As of 1st October 2024, courts in England and Wales will have the authority to impose legal costs on parties who fail to participate in non-court dispute resolution processes in cases under the Trusts of Land and Appointment of Trustees Act 1996 (TOLATA) and the Inheritance (Provision for Family and Dependants) Act 1975, as reported by STEP.
This new power aligns with existing financial remedy proceedings, where similar sanctions have been in place since 29 April 2024, under Family Procedure Rule 28.3(7).

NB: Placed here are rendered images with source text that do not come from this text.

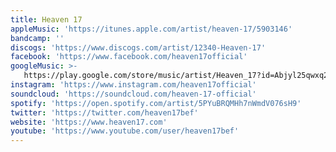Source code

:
 ```yaml
---
title: Heaven 17
appleMusic: 'https://itunes.apple.com/artist/heaven-17/5903146'
bandcamp: ''
discogs: 'https://www.discogs.com/artist/12340-Heaven-17'
facebook: 'https://www.facebook.com/heaven17official'
googleMusic: >-
   https://play.google.com/store/music/artist/Heaven_17?id=Abjyl25qwxq2rcctw3pqj5mhkkq
instagram: 'https://www.instagram.com/heaven17official'
soundcloud: 'https://soundcloud.com/heaven-17-official'
spotify: 'https://open.spotify.com/artist/5PYuBRQMHh7nWmdV076sH9'
twitter: 'https://twitter.com/heaven17bef'
website: 'https://www.heaven17.com'
youtube: 'https://www.youtube.com/user/heaven17bef'
---
```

This amendment allows courts to depart from the usual “no order as to costs” principle when a party unjustifiably refuses to attend alternative dispute resolution (ADR). Previously, the rule applied only to financial remedy cases and did not cover other proceedings, such as Schedule 1 of the Children Act 1989, interim applications, or appeals, which follow a modified version of Civil Procedure Rules (CPR) Part 44. It also excluded claims under TOLATA and the 1975 Act, both governed by the full application of CPR Part 44.
However, the Court of Appeal’s recent ruling in Churchill v Merthyr Tydfil CBC [2023 EWCA Civ 1416] has prompted changes to the CPR. The judgment overturned the precedent set by Halsey v Milton Keynes General NHS Trust [2004 EWCA Civ 576], which held that requiring ADR would breach the right to a fair trial under Article 6 of the European Convention on Human Rights. The ruling clarified that courts can, in fact, compel parties to participate in ADR.
Although family courts will not have the power to directly order ADR, they can now issue cost penalties for parties who unreasonably refuse to engage. This effectively brings TOLATA and 1975 Act cases under the broader framework encouraging ADR participation.
Barristers Nicholas Allen and Rhys Taylor highlight the important distinction between ‘engage in’ and ‘attend’ non-court dispute resolution in Family Procedure Rules. While the word ‘attend’ was chosen to avoid overstepping into how diligently parties engage in ADR, which could risk breaching without prejudice privilege, ‘engage in’ leaves room for interpretation. ‘Attend’ remains a more straightforward, factual requirement.